«I just want to go home». Questa la frase pronunciata da uno dei quattro rifugiati, le cui generalitá non sono mai state rese pubbliche, provenienti dal campo profughi di Nauru (Australia) arrivati in Cambogia nella prima settimana di giugno. La storia aveva fatto abbastanza scalpore: si tratta dei primi quattro rifugiati «dirottati» in Cambogia dal governo australiano in virtù dell’accordo che prevede – specificano le autorità – il consenso dell’interessato.
La Cambogia, come Paese ospitante, ha il dovere di prendersi carico della situazione e di gestirla al meglio. I contatti con Myanmar sono giá iniziati ma non è una faccenda semplice. L’uomo appartiene infatti all’etnia Rohingya uno dei gruppi etnici più perseguitati e discriminati del mondo. La comunità vive nella regione di Rakhine al confine con il Bangladesh ed è formata da circa 800mila persone. Da sempre i Rohingya, essendo musulmani, sono oggetto di forti discriminazioni da parte della maggioranza buddhista del paese. La popolazione birmana non ha mai accettato la loro permanenza sul territorio e non sono mai stati considerati parte della stessa nazione.
L’uomo sognava inizialmente di raggiungere l’Australia, poi è arrivata la Cambogia e ora la decisione di tornare a casa. Con tutto quello che questa comporta. Le motivazioni di questa scelta sono da ricercarsi perlopiù nella difficoltà di adattamento alla Cambogia, almeno questa la versione ufficiale che circola, confermata dagli attivisti delle Ong che dall’inizio seguono il caso.
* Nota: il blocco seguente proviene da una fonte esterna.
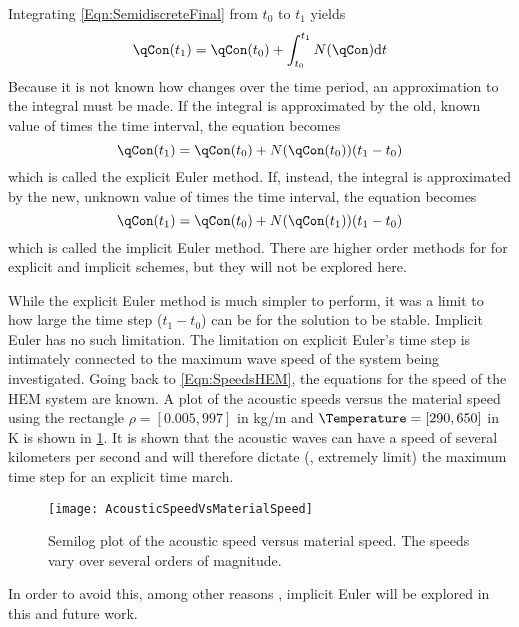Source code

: Integrating \cref{Eqn:SemidiscreteFinal} from $t_0$ to $t_1$ yields
\begin{equation}
    \qCon(t_1) = \qCon(t_0) + \int_{t_0}^{t_1} N(\qCon) \mathrm{d}t
\end{equation}
Because it is not known how \qCon changes over the time period, an approximation to the integral must be made.
If the integral is approximated by the old, known value of \qCon times the time interval, the equation becomes
\begin{equation}
    \qCon(t_1) = \qCon(t_0) + N(\qCon(t_0)) (t_1 - t_0)
\end{equation}
which is called the explicit Euler method.
If, instead, the integral is approximated by the new, unknown value of \qCon times the time interval, the equation becomes
\begin{equation}
    \qCon(t_1) = \qCon(t_0) + N(\qCon(t_1)) (t_1 - t_0)
\end{equation}
which is called the implicit Euler method.
There are higher order methods for for explicit and implicit schemes, but they will not be explored here.

While the explicit Euler method is much simpler to perform, it was a limit to how large the time step ($t_1 - t_0$) can be for the solution to be stable.
Implicit Euler has no such limitation.
The limitation on explicit Euler's time step is intimately connected to the maximum wave speed of the system being investigated.
Going back to \cref{Eqn:SpeedsHEM}, the equations for the speed of the HEM system are known.
A plot of the acoustic speeds versus the material speed using the rectangle $\rho = [0.005,997]$ in kg/m and $\Temperature = [290,650]$ in K is shown in \cref{Figure:AcousticVSMaterial}.
It is shown that the acoustic waves can have a speed of several kilometers per second and will therefore dictate (\ie, extremely limit) the maximum time step for an explicit time march.
\begin{figure}%
    \centering
    \caption[Acoustic speed versus material speed]{Semilog plot of the acoustic speed versus material speed.  The speeds vary over several orders of magnitude.}%
    \label{Figure:AcousticVSMaterial}%
    \texttt{[image: AcousticSpeedVsMaterialSpeed]}%
\end{figure}
In order to avoid this, among other reasons \cite{gottlieb_high_2009}, implicit Euler will be explored in this and future work.

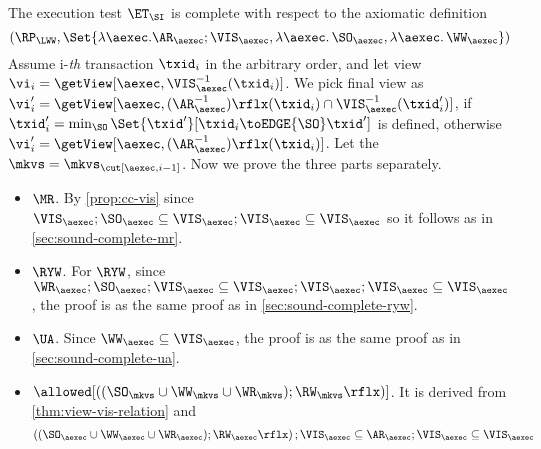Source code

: The execution test $\ET_\SI$ is complete with respect to the axiomatic definition 
\[ (\RP_{\LWW}, \Set{\lambda \aexec.  \AR_\aexec ; \VIS_{\aexec}, \lambda \aexec \ldotp \SO_\aexec , \lambda \aexec \ldotp \WW_\aexec })\]
Assume i-\emph{th} transaction \( \txid_i \) in the arbitrary order,
and let view \( \vi_{i} = \getView[\aexec, \VIS^{-1}_{\aexec}(\txid_{i})] \).
We pick final view as \( \vi'_{i} = \getView[\aexec, (\AR^{-1}_{\aexec})\rflx(\txid_{i}) \cap \VIS_{\aexec}^{-1}(\txid'_i)] \),
if \( \txid'_i = \min_{\SO}\Set{\txid'}[\txid_i \toEDGE{\SO} \txid' ]\) is defined,
otherwise  \( \vi'_{i} = \getView[\aexec, (\AR^{-1}_{\aexec})\rflx(\txid_{i})]\).
Let the \( \mkvs = \mkvs_{\cut[\aexec, i-1]} \).
Now we prove the three parts separately.
\begin{itemize}
    \item \( \MR \).  By \cref{prop:cc-vis} since 
    \( \VIS_\aexec ; \SO_\aexec \subseteq \VIS_\aexec ; \VIS_\aexec \subseteq \VIS_\aexec \)
    so it follows as in \cref{sec:sound-complete-mr}.
    \item \( \RYW \). For \( \RYW \), since \( \WR_\aexec ; \SO_\aexec ; \VIS_\aexec \subseteq \VIS_\aexec ; \VIS_\aexec ; \VIS_\aexec \subseteq \VIS_\aexec\), 
    the proof is as the same proof as in \cref{sec:sound-complete-ryw}.
    \item \( \UA \). Since \( \WW_\aexec \subseteq \VIS_\aexec\), 
    the proof is as the same proof as in \cref{sec:sound-complete-ua}.
    \item \( \allowed[\left( (\SO_{\mkvs} \cup \WW_{\mkvs} \cup \WR_{\mkvs} ) ; \RW_{\mkvs}\rflx \right)]\). It is derived from \cref{thm:view-vis-relation} and 
        \[ \left( (\SO_{\aexec} \cup \WW_{\aexec} \cup \WR_{\aexec} ) ; \RW_{\aexec}\rflx \right) ; \VIS_\aexec \subseteq \AR_\aexec ; \VIS_\aexec \subseteq \VIS_\aexec\]
\end{itemize}
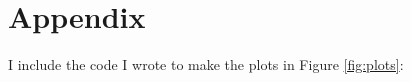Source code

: \documentclass[10pt]{article}
\begin{document}
\newpage
\section{Appendix}
I include the code I wrote to make the plots in Figure \ref{fig:plots}:





\newpage
%



\end{document}
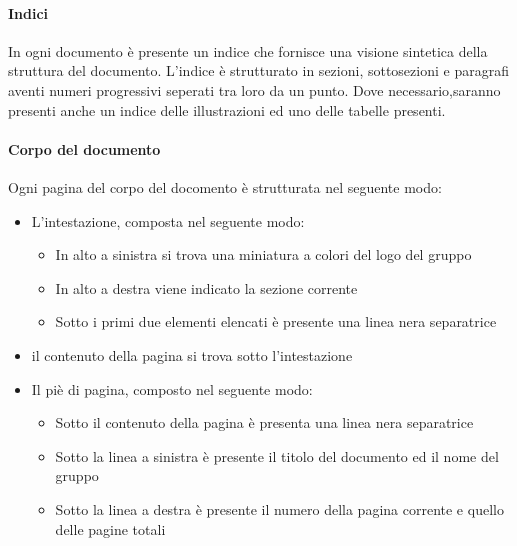 \paragraph{Indici}

In ogni documento è presente un indice che fornisce una visione sintetica della struttura del documento. L'indice è strutturato in sezioni, sottosezioni e paragrafi aventi numeri progressivi seperati tra loro da un punto.\newline
Dove necessario,saranno presenti anche un indice delle illustrazioni ed uno delle tabelle presenti.

\paragraph{Corpo del documento}

Ogni pagina del corpo del docomento è strutturata nel seguente modo:

\begin{itemize}

	\item L'intestazione, composta nel seguente modo:
	
	\begin{itemize}

		\item In alto a sinistra si trova una miniatura a colori del logo del gruppo
	
		\item In alto a destra viene indicato la sezione corrente
	
		\item Sotto i primi due elementi elencati è presente una 	linea nera separatrice

	\end{itemize}
		
	\item il contenuto della pagina si trova sotto l'intestazione
	
	\item Il piè di pagina, composto nel seguente modo:
	
	\begin{itemize}
	
		\item Sotto il contenuto della pagina è presenta una linea nera separatrice
	
		\item Sotto la linea a sinistra è presente il titolo del documento ed il nome del gruppo
		
		\item Sotto la linea a destra è presente il numero della pagina corrente e quello delle pagine totali
		
	\end{itemize}

\end{itemize}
Non ha trovato quello che sognava quando è scappato da Myanmar e la realtà della Cambogia è probabilmente molto diversa da quello che gli era stato raccontato.
Strano però, perché fin dal momento del suo arrivo a Phnom Penh il ministero degli Interni e lo Iom (International organization for migration) avevano solo riportato dichiarazioni positive da parte del rifugiato; dicevano che era felice, che apprezzava la cucina e la gente del luogo.
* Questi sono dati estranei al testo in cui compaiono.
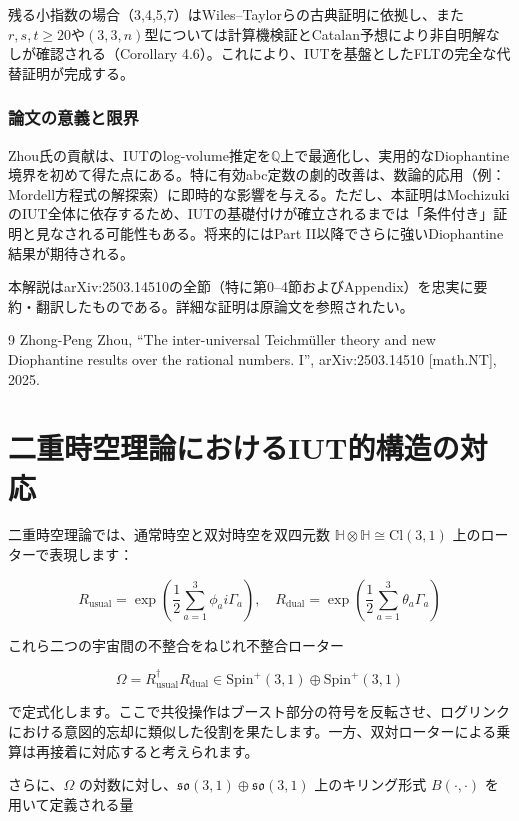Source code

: \documentclass[a4paper,12pt,notitlepage]{jsreport}
\begin{document}
残る小指数の場合（3,4,5,7）はWiles–Taylorらの古典証明に依拠し、また\(r,s,t \geq 20\)や\((3,3,n)\)型については計算機検証とCatalan予想により非自明解なしが確認される（Corollary 4.6）。これにより、IUTを基盤としたFLTの完全な代替証明が完成する。

\subsubsection{論文の意義と限界}
Zhou氏の貢献は、IUTのlog-volume推定を\(\mathbb{Q}\)上で最適化し、実用的なDiophantine境界を初めて得た点にある。特に有効abc定数の劇的改善は、数論的応用（例：Mordell方程式の解探索）に即時的な影響を与える。ただし、本証明はMochizukiのIUT全体に依存するため、IUTの基礎付けが確立されるまでは「条件付き」証明と見なされる可能性もある。将来的にはPart II以降でさらに強いDiophantine結果が期待される。

本解説はarXiv:2503.14510の全節（特に第0–4節およびAppendix）を忠実に要約・翻訳したものである。詳細な証明は原論文を参照されたい。

\begin{thebibliography}{9}
Zhong-Peng Zhou, ``The inter-universal Teichmüller theory and new Diophantine results over the rational numbers. I'', arXiv:2503.14510 [math.NT], 2025.
\end{thebibliography}

\section{二重時空理論におけるIUT的構造の対応}

二重時空理論では、通常時空と双対時空を双四元数 $\mathbb{H} \otimes \mathbb{H} \cong \mathrm{Cl}(3,1)$ 上のローターで表現します：

\[
R_{\text{usual}} = \exp\left( \frac12 \sum_{a=1}^3 \phi_a i \Gamma_a \right), \quad
R_{\text{dual}} = \exp\left( \frac12 \sum_{a=1}^3 \theta_a \Gamma_a \right)
\]

これら二つの宇宙間の不整合をねじれ不整合ローター

\[
\Omega = R_{\text{usual}}^\dagger R_{\text{dual}} \in \mathrm{Spin}^+(3,1) \oplus \mathrm{Spin}^+(3,1)
\]

で定式化します。ここで共役操作はブースト部分の符号を反転させ、ログリンクにおける意図的忘却に類似した役割を果たします。一方、双対ローターによる乗算は再接着に対応すると考えられます。

さらに、$\Omega$ の対数に対し、$\mathfrak{so}(3,1) \oplus \mathfrak{so}(3,1)$ 上のキリング形式 $B(\cdot,\cdot)$ を用いて定義される量
\end{document}
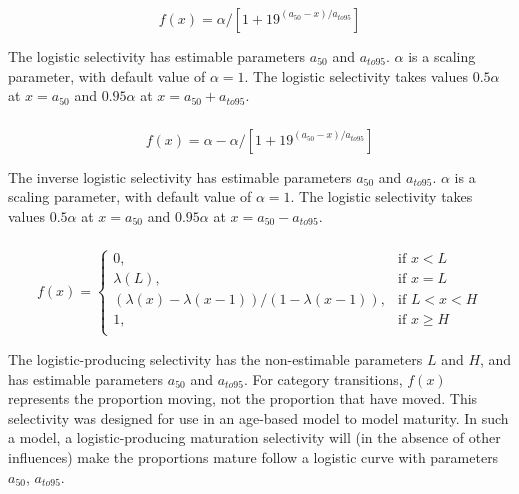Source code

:\subsubsection[Logistic]{}

\begin{equation}
  f(x) = \alpha / [1+19^{(a_{50}-x)/a_{to95}}]
\end{equation}
 
The logistic selectivity has estimable parameters $a_{50}$ and $a_{to95}$. $\alpha$ is a scaling parameter, with default value of $\alpha = 1$. The logistic selectivity takes values $0.5 \alpha$ at $x=a_{50}$ and $0.95 \alpha$ at $x=a_{50}+a_{to95}$. 

\subsubsection[Inverse logistic]{}

\begin{equation}
  f(x) = \alpha - \alpha / [1+19^{(a_{50}-x)/a_{to95}}]
\end{equation}
 
The inverse logistic selectivity has estimable parameters $a_{50}$ and $a_{to95}$. $\alpha$ is a scaling parameter, with default value of $\alpha = 1$. The logistic selectivity takes values $0.5 \alpha$ at $x=a_{50}$ and $0.95 \alpha$ at $x=a_{50}-a_{to95}$. 

\subsubsection[Logistic producing]{}

\begin{equation} 
f(x)=\begin{cases}
	  0, & \text{if $x < L$} \\
	  \lambda(L), & \text{if $x=L$} \\
	  \left( \lambda(x)-\lambda(x-1) \right) / \left( 1-\lambda(x-1) \right), & \text{if $L < x < H$} \\
	  1, & \text{if $x \ge H$} \\  
  \end{cases}
\end{equation}

The logistic-producing selectivity has the non-estimable parameters $L$ and $H$, and has estimable parameters $a_{50}$ and $a_{to95}$. For category transitions, $f(x)$ represents the proportion moving, not the proportion that have moved. This selectivity was designed for use in an age-based model to model maturity. In such a model, a logistic-producing maturation selectivity will (in the absence of other influences) make the proportions mature follow a logistic curve with parameters $a_{50}$, $a_{to95}$.

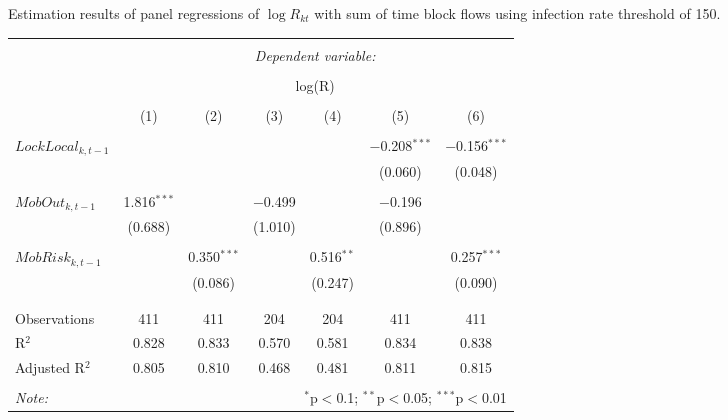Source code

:   \caption{Estimation results of panel regressions of $\log R_{kt}$ with sum of time block flows using infection rate threshold of 150.} 
  \label{} 
\small 
\begin{tabular}{@{\extracolsep{5pt}}lcccccc} 
\\[-1.8ex]\hline 
\hline \\[-1.8ex] 
 & \multicolumn{6}{c}{\textit{Dependent variable:}} \\ 
\cline{2-7} 
\\[-1.8ex] & \multicolumn{6}{c}{log(R)} \\ 
\\[-1.8ex] & (1) & (2) & (3) & (4) & (5) & (6)\\ 
\hline \\[-1.8ex] 
 $LockLocal_{k,t-1}$ &  &  &  &  & $-$0.208$^{***}$ & $-$0.156$^{***}$ \\ 
  &  &  &  &  & (0.060) & (0.048) \\ 
  & & & & & & \\ 
 $MobOut_{k,t-1}$ & 1.816$^{***}$ &  & $-$0.499 &  & $-$0.196 &  \\ 
  & (0.688) &  & (1.010) &  & (0.896) &  \\ 
  & & & & & & \\ 
 $MobRisk_{k,t-1}$ &  & 0.350$^{***}$ &  & 0.516$^{**}$ &  & 0.257$^{***}$ \\ 
  &  & (0.086) &  & (0.247) &  & (0.090) \\ 
  & & & & & & \\ 
\hline \\[-1.8ex] 
Observations & 411 & 411 & 204 & 204 & 411 & 411 \\ 
R$^{2}$ & 0.828 & 0.833 & 0.570 & 0.581 & 0.834 & 0.838 \\ 
Adjusted R$^{2}$ & 0.805 & 0.810 & 0.468 & 0.481 & 0.811 & 0.815 \\ 
\hline 
\hline \\[-1.8ex] 
\textit{Note:}  & \multicolumn{6}{r}{$^{*}$p$<$0.1; $^{**}$p$<$0.05; $^{***}$p$<$0.01} \\ 
\end{tabular} 


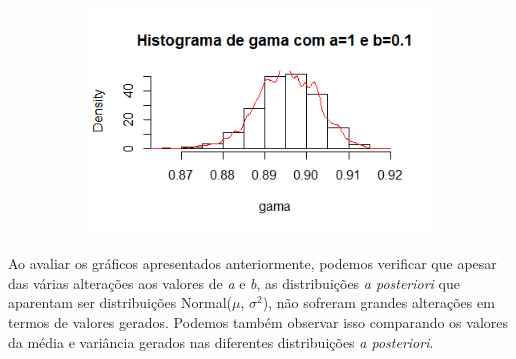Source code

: \documentclass{article}
\begin{document}
\begin{figure}[H]
\begin{subfigure}[h]{0.6\textwidth}
 					 \end{subfigure}
					 \begin{subfigure}[sh]{0.6\textwidth}
   						 \includegraphics[width=\textwidth]{a1-0b0-1}
 					 \end{subfigure}
				\end{figure}
				\paragraph{}
				
				Ao avaliar os gráficos apresentados anteriormente, podemos verificar que apesar das várias alterações aos valores de \textit{a} e \textit{b}, as distribuições \textit{a posteriori} que aparentam ser distribuições Normal($\mu$, $\sigma^2$), não sofreram grandes alterações em termos de valores gerados. Podemos também observar isso comparando os valores da média e variância gerados nas diferentes distribuições \textit{a posteriori}.

	
\end{document}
Gli attivisti per i diritti umani stanno chiedendo al governo cambogiano di seguire il caso anche dopo l’arrivo dell’uomo a Myanmar per garantirne la sicurezza e l’incolumità. Il governo si è impegnato a monitorare la situazione: così come nessuno dei quattro richiedenti asilo è stato forzato a venire qui – dicono le autorità – nessuno sarà obbligato a restarci.
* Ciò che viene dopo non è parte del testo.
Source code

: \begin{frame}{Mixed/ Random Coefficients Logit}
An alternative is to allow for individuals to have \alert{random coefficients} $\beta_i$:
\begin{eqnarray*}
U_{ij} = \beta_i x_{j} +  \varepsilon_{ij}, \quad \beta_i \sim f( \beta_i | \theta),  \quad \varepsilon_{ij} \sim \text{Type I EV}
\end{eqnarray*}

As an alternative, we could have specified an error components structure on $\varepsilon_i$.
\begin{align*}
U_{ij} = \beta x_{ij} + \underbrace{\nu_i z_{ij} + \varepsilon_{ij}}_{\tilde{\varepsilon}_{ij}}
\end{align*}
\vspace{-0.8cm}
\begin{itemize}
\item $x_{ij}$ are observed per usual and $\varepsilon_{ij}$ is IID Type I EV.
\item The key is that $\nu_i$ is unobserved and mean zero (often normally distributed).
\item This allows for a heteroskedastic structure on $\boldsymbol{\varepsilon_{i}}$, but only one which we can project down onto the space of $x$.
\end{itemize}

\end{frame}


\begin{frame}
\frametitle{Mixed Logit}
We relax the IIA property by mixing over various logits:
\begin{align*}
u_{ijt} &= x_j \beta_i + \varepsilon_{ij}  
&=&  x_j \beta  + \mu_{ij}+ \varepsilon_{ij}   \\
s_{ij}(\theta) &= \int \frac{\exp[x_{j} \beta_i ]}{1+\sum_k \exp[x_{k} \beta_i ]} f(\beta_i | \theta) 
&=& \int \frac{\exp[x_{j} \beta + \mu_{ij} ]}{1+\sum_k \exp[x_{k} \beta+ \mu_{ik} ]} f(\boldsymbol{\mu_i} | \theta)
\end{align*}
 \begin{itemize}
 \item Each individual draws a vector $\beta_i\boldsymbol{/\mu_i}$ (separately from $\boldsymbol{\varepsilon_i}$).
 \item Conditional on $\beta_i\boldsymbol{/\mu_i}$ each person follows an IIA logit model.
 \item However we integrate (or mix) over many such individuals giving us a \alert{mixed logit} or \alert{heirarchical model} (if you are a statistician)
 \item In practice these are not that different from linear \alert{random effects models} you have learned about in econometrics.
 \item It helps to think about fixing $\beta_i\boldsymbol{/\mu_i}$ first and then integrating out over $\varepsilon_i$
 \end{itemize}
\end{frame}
Il telefono di Suon Bunsak, Segretario Generale del Chrac (Cambodia human rights action committee), continua a suonare da giorni perché – dice lui – tutti sono curiosi di sapere come finirà questa vicenda.
A oggi, l’ambasciata australiana a Phnom Penh non ha ancora commentato. «Fin dall’inizio noi ci siamo fermamente opposti a questo accordo – dice Bunsak – ritenendolo una violazione dei diritti umani. Quello che sta succedendo è semplice: questo accordo sta viaggiando spedito verso il fallimento. Appena questa storia arriverà al campo di Nauru, nessuno vorrà accettare ancora Phnom Penh come destinazione finale».
Quale sarà il destino dei tre rifugiati iraniani arrivati insieme al rohingya? Bunsak scuote la testa: «È solo questione di tempo, poi se ne andranno anche loro».